[EXERCISE MATERIALS — start]

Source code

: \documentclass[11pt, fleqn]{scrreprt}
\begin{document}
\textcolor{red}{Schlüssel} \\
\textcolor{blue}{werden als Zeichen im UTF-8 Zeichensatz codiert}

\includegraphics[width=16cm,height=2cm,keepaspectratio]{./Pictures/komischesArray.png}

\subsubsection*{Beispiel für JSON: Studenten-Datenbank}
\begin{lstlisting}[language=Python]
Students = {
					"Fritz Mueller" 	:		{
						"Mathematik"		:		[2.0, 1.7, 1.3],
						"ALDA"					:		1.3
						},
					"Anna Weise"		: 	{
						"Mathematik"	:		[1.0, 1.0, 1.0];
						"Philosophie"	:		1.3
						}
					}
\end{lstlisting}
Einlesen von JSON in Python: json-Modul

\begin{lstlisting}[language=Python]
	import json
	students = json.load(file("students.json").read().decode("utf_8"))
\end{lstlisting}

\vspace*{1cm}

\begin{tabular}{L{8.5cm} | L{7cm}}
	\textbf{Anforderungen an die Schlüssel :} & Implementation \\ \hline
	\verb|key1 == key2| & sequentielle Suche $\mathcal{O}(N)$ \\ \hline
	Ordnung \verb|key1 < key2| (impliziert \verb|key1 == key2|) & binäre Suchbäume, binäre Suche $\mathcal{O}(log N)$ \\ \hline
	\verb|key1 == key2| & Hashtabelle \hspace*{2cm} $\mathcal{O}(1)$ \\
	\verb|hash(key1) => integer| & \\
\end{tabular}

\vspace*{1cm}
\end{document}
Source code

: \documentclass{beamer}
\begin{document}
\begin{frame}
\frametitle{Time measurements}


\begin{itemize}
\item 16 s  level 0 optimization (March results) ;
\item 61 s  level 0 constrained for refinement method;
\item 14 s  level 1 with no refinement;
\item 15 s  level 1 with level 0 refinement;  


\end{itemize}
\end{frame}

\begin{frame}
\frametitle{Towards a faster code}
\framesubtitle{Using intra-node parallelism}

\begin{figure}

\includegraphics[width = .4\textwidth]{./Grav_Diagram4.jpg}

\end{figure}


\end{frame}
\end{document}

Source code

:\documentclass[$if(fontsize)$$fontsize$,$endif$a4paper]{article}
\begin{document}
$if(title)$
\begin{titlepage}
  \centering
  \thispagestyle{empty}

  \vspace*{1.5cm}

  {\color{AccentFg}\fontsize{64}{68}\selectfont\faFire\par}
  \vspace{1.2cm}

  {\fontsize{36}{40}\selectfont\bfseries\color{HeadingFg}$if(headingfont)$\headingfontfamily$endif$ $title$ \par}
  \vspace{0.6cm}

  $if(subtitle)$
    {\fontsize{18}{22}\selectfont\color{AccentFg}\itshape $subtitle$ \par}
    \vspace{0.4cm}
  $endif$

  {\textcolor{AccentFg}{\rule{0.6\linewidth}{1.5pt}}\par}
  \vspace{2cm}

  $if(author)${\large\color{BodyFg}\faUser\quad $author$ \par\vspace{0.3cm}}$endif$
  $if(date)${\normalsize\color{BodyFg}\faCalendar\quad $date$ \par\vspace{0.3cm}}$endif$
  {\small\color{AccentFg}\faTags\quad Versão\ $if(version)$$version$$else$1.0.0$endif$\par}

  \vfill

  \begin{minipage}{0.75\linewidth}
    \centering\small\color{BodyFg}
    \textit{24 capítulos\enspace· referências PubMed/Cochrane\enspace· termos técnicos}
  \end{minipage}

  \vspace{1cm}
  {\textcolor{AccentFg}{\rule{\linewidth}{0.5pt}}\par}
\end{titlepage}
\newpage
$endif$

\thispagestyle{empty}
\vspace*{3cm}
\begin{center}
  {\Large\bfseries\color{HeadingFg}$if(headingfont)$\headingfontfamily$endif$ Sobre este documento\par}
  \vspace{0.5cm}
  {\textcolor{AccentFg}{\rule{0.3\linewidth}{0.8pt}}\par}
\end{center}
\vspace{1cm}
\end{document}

[EXERCISE MATERIALS — finish]

All the lines above must appear again in the answer, word for word.

RESPONSE.
Source code

: \documentclass[11pt, fleqn]{scrreprt}
\begin{document}
\textcolor{red}{Schlüssel} \\
\textcolor{blue}{werden als Zeichen im UTF-8 Zeichensatz codiert}

\includegraphics[width=16cm,height=2cm,keepaspectratio]{./Pictures/komischesArray.png}

\subsubsection*{Beispiel für JSON: Studenten-Datenbank}
\begin{lstlisting}[language=Python]
Students = {
					"Fritz Mueller" 	:		{
						"Mathematik"		:		[2.0, 1.7, 1.3],
						"ALDA"					:		1.3
						},
					"Anna Weise"		: 	{
						"Mathematik"	:		[1.0, 1.0, 1.0];
						"Philosophie"	:		1.3
						}
					}
\end{lstlisting}
Einlesen von JSON in Python: json-Modul

\begin{lstlisting}[language=Python]
	import json
	students = json.load(file("students.json").read().decode("utf_8"))
\end{lstlisting}

\vspace*{1cm}

\begin{tabular}{L{8.5cm} | L{7cm}}
	\textbf{Anforderungen an die Schlüssel :} & Implementation \\ \hline
	\verb|key1 == key2| & sequentielle Suche $\mathcal{O}(N)$ \\ \hline
	Ordnung \verb|key1 < key2| (impliziert \verb|key1 == key2|) & binäre Suchbäume, binäre Suche $\mathcal{O}(log N)$ \\ \hline
	\verb|key1 == key2| & Hashtabelle \hspace*{2cm} $\mathcal{O}(1)$ \\
	\verb|hash(key1) => integer| & \\
\end{tabular}

\vspace*{1cm}
\end{document}
Source code

: \documentclass{beamer}
\begin{document}
\begin{frame}
\frametitle{Time measurements}


\begin{itemize}
\item 16 s  level 0 optimization (March results) ;
\item 61 s  level 0 constrained for refinement method;
\item 14 s  level 1 with no refinement;
\item 15 s  level 1 with level 0 refinement;  


\end{itemize}
\end{frame}

\begin{frame}
\frametitle{Towards a faster code}
\framesubtitle{Using intra-node parallelism}

\begin{figure}

\includegraphics[width = .4\textwidth]{./Grav_Diagram4.jpg}

\end{figure}


\end{frame}
\end{document}

Source code

:\documentclass[$if(fontsize)$$fontsize$,$endif$a4paper]{article}
\begin{document}
$if(title)$
\begin{titlepage}
  \centering
  \thispagestyle{empty}

  \vspace*{1.5cm}

  {\color{AccentFg}\fontsize{64}{68}\selectfont\faFire\par}
  \vspace{1.2cm}

  {\fontsize{36}{40}\selectfont\bfseries\color{HeadingFg}$if(headingfont)$\headingfontfamily$endif$ $title$ \par}
  \vspace{0.6cm}

  $if(subtitle)$
    {\fontsize{18}{22}\selectfont\color{AccentFg}\itshape $subtitle$ \par}
    \vspace{0.4cm}
  $endif$

  {\textcolor{AccentFg}{\rule{0.6\linewidth}{1.5pt}}\par}
  \vspace{2cm}

  $if(author)${\large\color{BodyFg}\faUser\quad $author$ \par\vspace{0.3cm}}$endif$
  $if(date)${\normalsize\color{BodyFg}\faCalendar\quad $date$ \par\vspace{0.3cm}}$endif$
  {\small\color{AccentFg}\faTags\quad Versão\ $if(version)$$version$$else$1.0.0$endif$\par}

  \vfill

  \begin{minipage}{0.75\linewidth}
    \centering\small\color{BodyFg}
    \textit{24 capítulos\enspace· referências PubMed/Cochrane\enspace· termos técnicos}
  \end{minipage}

  \vspace{1cm}
  {\textcolor{AccentFg}{\rule{\linewidth}{0.5pt}}\par}
\end{titlepage}
\newpage
$endif$

\thispagestyle{empty}
\vspace*{3cm}
\begin{center}
  {\Large\bfseries\color{HeadingFg}$if(headingfont)$\headingfontfamily$endif$ Sobre este documento\par}
  \vspace{0.5cm}
  {\textcolor{AccentFg}{\rule{0.3\linewidth}{0.8pt}}\par}
\end{center}
\vspace{1cm}
\end{document}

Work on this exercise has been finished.